中银国际研究有限公司2024-04-02
  Jinxin Fertility
  Post-Covid recovery largely in line; overseas expansion brings more upside
  JXR recorded revenue up 18% YoY of RMB2.79bn, largely in line with our estimation but 3% below market consensus, thanks to the gradual recovery of ARS demand post Covid. Total number of IVF cycles grew by 16.2% YoY to 30,368 with success rate reaching 57.5% (vs. 55.6% in 2022). HRC saw resilient rebound in ARS demand in US, with 3800+ IVF cycles finished in 2023, per management. The management expects the IVF cycle number of HRC to exceed the pre-Covid level (4,500 in 2018) in 2024, and to maintain topline growth of 10%-15% with promising margin in 2024. Cut 12-month TP to HK$3.7 and Maintain BUY.
  Key Factors for Rating
  2023 revenue largely in line yet profit missed. Revenue increased by 18% YoY to RMB2.79bn, largely in line with BOCI estimation, thanks to the gradual recovery of ARS demand post Covid. Total number of IVF cycles grew by 16.2% YoY to 30,368, with Chengdu & Greater Bay Area/ Yunnan & Wuhan / US & Laos business up 6.0%/ 42.7%/ 11.7% YoY to 22,260/ 4,261/ 3,847, respectively, and success rate reached record high to 57.5% (vs. 55.6% in 2022).

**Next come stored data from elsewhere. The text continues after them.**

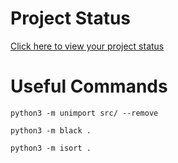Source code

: # Project Status

<!-- Change REPO_NAME for the name of your repository -->
[Click here to view your project status](https://hlinero.pythonanywhere.com/badge?repo=python-hw-Narges1989)

# Useful Commands
`python3 -m unimport src/ --remove`

`python3 -m black .`

`python3 -m isort .`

  GPM substantially improved by 5.2ppts to 42.1%, buoyed by the (1) normalization of hospital operations and (2) effective cost control on drugs and consumables, and Opex ratio down by 1.6ppts mainly on lower G&A expense ratio. Net profit increased by 194% YoY to RMB345m at a NPM of 12.4% (vs. 5.1% in 2022), below market expectation, while normalized net profit (adjusted for M&A and ESOP amortization and other one-off loss) up 72% YoY to RMB470m. The management provided the FY24 full-year guidance of 15% YoY organic growth (M&A excluded) in net profit.
  Key Risks for Rating
  1) Price cuts on ARS; 2) intensified competition in ARS industry; 3) slower-than expected policy rollout on ARS industry; 4) inefficient consolidation of new acquired hospitals; 5) limited suitable M&A targets in China.
  Valuation
  Post results, we cut our sales estimates on ARS services given the delayed opening of Shenzhen new building while lift up the management services sales on strong recovery and expansion in US operations. We revise up the S&M expense ratio by 3ppts due to heavier promotional activities expected in the US. Cut 12-month TP to HK$3.7 (WACC: 10.0%, terminal growth of 3.0% unchanged). Maintain BUY. Eyes on policy rollouts and overseas expansion.
  Business Updates
  Chengdu: The management shared that the diversified new services started in 2021, including dentistry, dermatology, medical aesthetics, and children’s rehabilitation, have grew rapidly in revenue, offsetting the negatives on obstetrics from the lowered birth rate in China. For 3rd-gen IVF, Chengdu finished 141 cycles in 6 months and the management estimates the 3rd-gen IVF to contribute sales of RMB80m-100m in the future on average price of RMB50,000- 60,000 and 1600 cycles (10% of cycles done in Chengdu Xinan)
  Shenzhen: The new building will commence the operation in 2Q25, later than previous guidance of 1Q2024. The management saw revenue up 20% YoY in 1Q24, yet expects some erosion on profit margin in 2024 and 2025, mainly blamed on (i) cost incurred by team building in advance in 2024, and (ii) RMB69m of expense on D&A, maintenance and property tax in 2025.
  The US: The US operation saw resilient rebound in ARS demand, with 3800+ IVF cycles finished in 2023. The management expects the number of IVF cycles to exceed the pre-Covid level (4500 in 2018) in 2024 on its solid operation and cheaper flight tickets. JXR will launch 2 new sites in 4Q24 and 1H25 in west Los Angeles and San Francisco, respectively, and continue the expansion at a pace of 1-2 sites per year.
  Financially speaking, HRC is expected to maintain topline growth of 10%-15% with improving margin in 2024 after digesting the severance payment and litigation costs. For the CAPEX, management reckons that the net cash flow from US operations is sufficient to cover the expansion-related expenditure.
  Kunming and Wuhan recorded net loss of RMB28m in 2023 (vs. loss of RMB70m in 2022) and the mgmt. expects the business to breakeven in 2024 on strong momentum of Yunnan. However, Wuhan business might need one more year to return to the growth track, per management.
  Southeast Asia: Laos realized profit with c.30 IVF cycles completed. JXR expects to enter a high-potential market in 1H24 under collaboration with a local partner.